This is part 2 of an article - You can
read part 1 here.
Explore power characteristics of the Intel® Atom™ platform geared for the MID (Mobile Internet Device) category of devices. Providing recommendations for SW developers on how to best optimize applications for power efficiency for this new line of Intel processors/platforms. Some topics also apply to Intel® Atom™ processor based NetBooks.
Workloads
The following MID workload categories were analyzed:
- Idle behaviour in typical system idle states
- Video playback using Moblin Media Player & Helix framework
- Multi-threaded Video decode, audio transcode and Flash workloads used for HT impact analysis
- Browsing using Moblin Browser
All workload measurements are performed in steady state unless otherwise noted. Linux* kernel version 2.6.22 was used.
5.1. Idle modesPower data was captured for different processor configurations (modified via BIOS):
The following idle modes were analyzed:
- Home Screen - HTML
- Home Screen - HTML - Screen off
- Home Screen - Clutter (OpenGL)
- Home Screen - Flash (UI created in Flash, embedded in HTML)
- XTerm
- Moblin Browser with default home page loaded
Note: As the Flash Home Screen feature was broken, no Flash application icons were visible just a Flash shell. This was considered an acceptable approximation. After launch, a regular terminal shell was invoked (ctrl-alt-F1), the "on-demand" governor activated and measurements were made.
Observe that this is by no means an exhaustive list. Additional measurements are needed to provide a more complete overview of possible application/launcher user interfaces.
Note: As the Flash Home Screen feature was broken, no Flash application icons were visible just a Flash shell. This was considered an acceptable approximation. After launch, a regular terminal shell was invoked (ctrl-alt-F1), the "on-demand" governor activated and measurements were made.
Observe that this is by no means an exhaustive list. Additional measurements are needed to provide a more complete overview of possible application/launcher user interfaces.5.1.1. Processor sleep state behaviourThe following NetDAQ data was captured with HT turned on. C6 or C4 (C6 off) was configured as the lowest possible processor sleep state.
Below data was captured for when in idle on HTML Home Screen.
Note the ~80mW difference in average power for C6 on vs. off. It is clear that the C6 state has an important positive impact on average power when processor is experiencing low load or is mostly in idle. In essence the new C6 deep sleep state significantly reduces average Intel Atom™ processor power in idle.
Refer to chapter 6: "Appendix A" for details on Intel Atom™ sleep states and their characteristics.
5.1.2. Processor & Chipset power usage in Idle modesThe following NetDAQ data was captured with C6 and HT turned on. Idle power behaviour for the different Home Screens (application launchers) was compared to the Browser and Xterm in idle.
The Home Screens tested represent various UI technologies used for displaying application icons and launching applications. The UI technologies tested was HTML, OpenGL (Clutter) and Flash
1.

The above graph illustrates the normalized power behaviour for the 6 targeted idle workloads.
Contrary to what might be expected the Clutter home screen (OpenGL) does not lead to increased chipset average idle power. The HTML and OpenGL UI home screen solutions used are quite power friendly.
Automatically turning the screen off after an interval of no user input lowers chipset average power significantly (~13.5% below HTML idle). More importantly, powering off the screen also saves LCD power.
Moblin browser in idle mode on the default home page consumes a slightly higher average power for processor/chipset (~3.5 % above HTML idle). Observe that the default page did not have any advanced content such as Flash* or Ajax*, etc.
When idle on Flash home screen a completely different pattern is revealed. Due to the high number of interrupts, 250 wakeups/s (captured by PowerTOP, see below), the benefit of C6 sleep state is not fully utilized (even though the processor sometimes moves into C6). This is apparent from the much higher average power usage for processor and chipset (33% above HTML idle).
An alternative view of the power behaviour is available from the data captured by PowerTOP. Wakeup/s and deeper C state residency is captured in the graphs below.

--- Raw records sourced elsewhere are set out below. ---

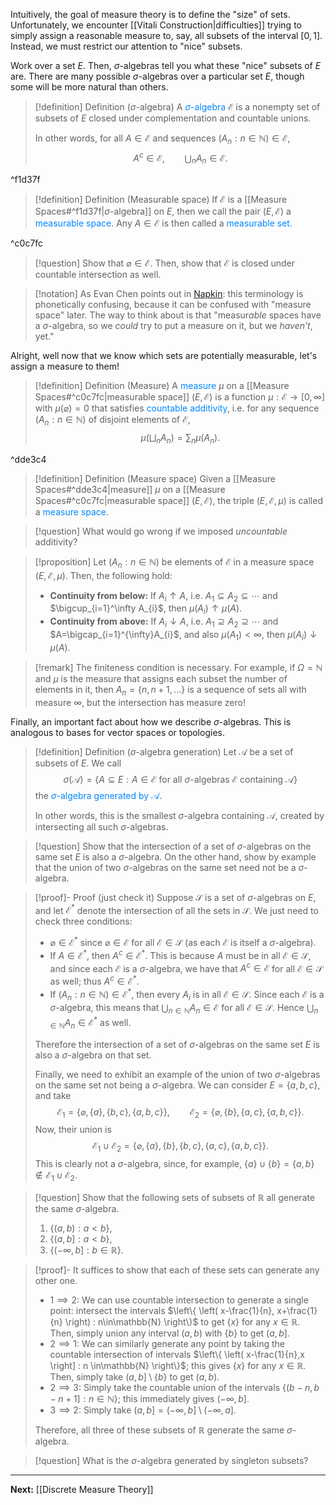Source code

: Intuitively, the goal of measure theory is to define the "size" of sets. Unfortunately, we encounter [[Vitali Construction|difficulties]] trying to simply assign a reasonable measure to, say, all subsets of the interval $[0,1]$. Instead, we must restrict our attention to "nice" subsets.

Work over a set $E$. Then, $\sigma$-algebras tell you what these "nice" subsets of $E$ are. There are many possible $\sigma$-algebras over a particular set $E$, though some will be more natural than others.

>[!definition] Definition ($\sigma$-algebra)
>A <span style="color:#0088ff">$\sigma$-algebra</span> $\mathcal{E}$ is a nonempty set of subsets of $E$ closed under complementation and countable unions.
>
>In other words, for all $A\in\mathcal{E}$ and sequences $(A_n:n\in\mathbb{N})\in\mathcal{E}$,
>$$A^c\in\mathcal{E}, \qquad\bigcup_{n}A_n\in\mathcal{E}.$$

^f1d37f

>[!definition] Definition (Measurable space)
>If $\mathcal{E}$ is a [[Measure Spaces#^f1d37f|$\sigma$-algebra]] on $E$, then we call the pair $(E,\mathcal{E})$ a <span style="color:#0088ff">measurable space</span>. Any $A\in\mathcal{E}$ is then called a <span style="color:#0088ff">measurable set</span>.

^c0c7fc

>[!question]
>Show that $\varnothing\in\mathcal{E}$. Then, show that $\mathcal{E}$ is closed under countable intersection as well.

>[!notation]
>As Evan Chen points out in [Napkin](https://venhance.github.io/napkin/Napkin.pdf): this terminology is phonetically confusing, because it can be confused with "measure space" later. The way to think about is that "measur*able* spaces have a $\sigma$-algebra, so we *could* try to put a measure on it, but we *haven’t*, yet."

Alright, well now that we know which sets are potentially measurable, let's assign a measure to them!

>[!definition] Definition (Measure)
>A <span style="color:#0088ff">measure</span> $\mu$ on a [[Measure Spaces#^c0c7fc|measurable space]] $(E,\mathcal{E})$ is a function $\mu:\mathcal{E}\to[0,\infty]$ with $\mu(\varnothing)=0$ that satisfies <span style="color:#0088ff">countable additivity</span>, i.e. for any sequence $(A_n:n\in\mathbb{N})$ of disjoint elements of $\mathcal{E}$,
>$$\mu\left(\bigsqcup_{n}A_n\right)=\sum_n\mu(A_n).$$

^dde3c4

>[!definition] Definition (Measure space)
>Given a [[Measure Spaces#^dde3c4|measure]] $\mu$ on a [[Measure Spaces#^c0c7fc|measurable space]] $(E,\mathcal{E})$, the triple $(E,\mathcal{E},\mu)$ is called a <span style="color:#0088ff">measure space</span>.

>[!question]
>What would go wrong if we imposed *uncountable* additivity?

> [!proposition]
> Let $(A_{n}:n\in\mathbb{N})$ be elements of $\mathcal{E}$ in a measure space $(E,\mathcal{E},\mu)$. Then, the following hold:
> * **Continuity from below:** If $A_{i}\uparrow A$, i.e. $A_{1}\subseteq A_{2}\subseteq \cdots$ and $\bigcup_{i=1}^\infty A_{i}$, then $\mu(A_{i})\uparrow\mu(A)$.
> * **Continuity from above:** If $A_{i}\downarrow A$, i.e. $A_{1}\supseteq A_{2}\supseteq \cdots$ and $A=\bigcap_{i=1}^{\infty}A_{i}$, and also $\mu(A_{1})<\infty$, then $\mu(A_{i})\downarrow \mu(A)$.

> [!remark]
> The finiteness condition is necessary. For example, if $\Omega=\mathbb{N}$ and $\mu$ is the measure that assigns each subset the number of elements in it, then $A_{n}=\{ n,n+1,\dots \}$ is a sequence of sets all with measure $\infty$, but the intersection has measure zero!

Finally, an important fact about how we describe $\sigma$-algebras. This is analogous to bases for vector spaces or topologies.

>[!definition] Definition ($\sigma$-algebra generation)
>Let $\mathcal{A}$ be a set of subsets of $E$. We call
>$$\sigma(\mathcal{A})=\{A\subseteq E:A\in\mathcal{E}\text{ for all }\sigma\text{-algebras }\mathcal{E}\text{ containing }\mathcal{A}\}$$
>the <span style="color:#0088ff">$\sigma$-algebra generated by $\mathcal{A}$</span>.
>
>In other words, this is the smallest $\sigma$-algebra containing $\mathcal{A}$, created by intersecting all such $\sigma$-algebras.

>[!question]
>Show that the intersection of a set of $\sigma$-algebras on the same set $E$ is also a $\sigma$-algebra. On the other hand, show by example that the union of two $\sigma$-algebras on the same set need not be a $\sigma$-algebra.

>[!proof]- Proof (just check it)
>Suppose $\mathcal{S}$ is a set of $\sigma$-algebras on $E$, and let $\mathcal{E}^*$ denote the intersection of all the sets in $\mathcal{S}$. We just need to check three conditions:
>* $\varnothing\in\mathcal{E}^*$ since $\varnothing\in\mathcal{E}$ for all $\mathcal{E}\in\mathcal{S}$ (as each $\mathcal{E}$ is itself a $\sigma$-algebra).
>* If $A\in\mathcal{E}^*$, then $A^c\in\mathcal{E}^*$. This is because $A$ must be in all $\mathcal{E}\in\mathcal{S}$, and since each $\mathcal{E}$ is a $\sigma$-algebra, we have that $A^c\in\mathcal{E}$ for all $\mathcal{E}\in\mathcal{S}$ as well; thus $A^c\in\mathcal{E}^*$.
>* If $(A_n:n\in\mathbb{N})\in\mathcal{E}^*$, then every $A_i$ is in all $\mathcal{E}\in\mathcal{S}$. Since each $\mathcal{E}$ is a $\sigma$-algebra, this means that $\bigcup_{n\in\mathbb{N}}A_n\in\mathcal{E}$ for all $\mathcal{E}\in\mathcal{S}$. Hence $\bigcup_{n\in\mathbb{N}}A_n\in\mathcal{E}^*$ as well.
>
>Therefore the intersection of a set of $\sigma$-algebras on the same set $E$ is also a $\sigma$-algebra on that set.
>
>Finally, we need to exhibit an example of the union of two $\sigma$-algebras on the same set not being a $\sigma$-algebra. We can consider $E=\{a,b,c\}$, and take
>$$\mathcal{E}_1=\{\varnothing,\{a\},\{b,c\},\{a,b,c\}\},\qquad\mathcal{E}_2=\{\varnothing,\{b\},\{a,c\},\{a,b,c\}\}.$$
>Now, their union is
>$$\mathcal{E}_1\cup\mathcal{E}_2=\{\varnothing, \{a\}, \{b\}, \{b, c\}, \{a, c\}, \{a, b, c\}\}.$$
>This is clearly not a $\sigma$-algebra, since, for example, $\{a\}\cup\{b\}=\{a,b\}\not\in\mathcal{E}_1\cup\mathcal{E}_2$.

>[!question]
>Show that the following sets of subsets of $\mathbb{R}$ all generate the same $\sigma$-algebra.
>1. $\{ (a,b):a<b \}$,
>2. $\{ (a,b]:a<b \}$,
>3. $\{ (-\infty,b]:b\in\mathbb{R} \}$.

> [!proof]-
> It suffices to show that each of these sets can generate any other one.
> * $1\implies 2$: We can use countable intersection to generate a single point: intersect the intervals $\left\{  \left( x-\frac{1}{n}, x+\frac{1}{n} \right) : n\in\mathbb{N} \right\}$ to get $\{ x \}$ for any $x\in\mathbb{R}$. Then, simply union any interval $(a,b)$ with $\{ b \}$ to get $(a,b]$.
> * $2\implies 1$: We can similarly generate any point by taking the countable intersection of intervals $\left\{  \left( x-\frac{1}{n},x \right] : n \in\mathbb{N} \right\}$; this gives $\{ x \}$ for any $x \in\mathbb{R}$. Then, simply take $(a,b]\setminus \{ b \}$ to get $(a,b)$.
> * $2\implies 3$: Simply take the countable union of the intervals $\{ (b-n,b-n+1] : n\in\mathbb{N} \}$; this immediately gives $(-\infty,b]$.
> * $3\implies 2$: Simply take $(a,b]=(-\infty,b]\setminus(-\infty,a]$.
>   
> Therefore, all three of these subsets of $\mathbb{R}$ generate the same $\sigma$-algebra.

> [!question]
> What is the $\sigma$-algebra generated by singleton subsets?

---

**Next:** [[Discrete Measure Theory]]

From the above data it is easy to see the impact of a high number of wakeup/s on processor deep sleep state residency. For instance, the Flash home screen wakes up the processor ~250 times/s resulting in ~60% of the time spent in C4-C6, while the HTML home screen wakes up the processor 35 times/s resulting in ~98% of the time spent in C4-C6 resulting in significant power improvements.
Recent measurement using latest versions of Flash 9 and 10 reveals an improved Flash wakeup pattern resulting in improved power characteristics. Still, even during playback of the simplest Flash content with a frame rate of 1 fps, the wakeups per second in idle does not move below ~100 wakeups/s.
For all workloads, the processor spent > 95% in the lowest frequency mode (LFM, 800MHz) execution state (P-state).
5.2. Video playbackPower measurements were captured while Moblin Media player (utilizing the Helix framework) played back video of the following formats:
The media was encoded with H.264 for the video stream and AAC for the audio stream. Furthermore media playback with and without Helix HW acceleration was measured.
Observe that 1080p is only supported for some of the Intel Atom™ SKUs.
Note that other media frameworks such as GStreamer* also feature HW acceleration of video for the Intel® Atom™ platform.
NetDAQ data was captured with C6 turned on and HT was toggled on/off depending on the target measurement.
5.2.1. SW codecs vs. HW accelerated codecsThe normalized graphs below compare average normalized power and C0 state residency during SW codec media playback.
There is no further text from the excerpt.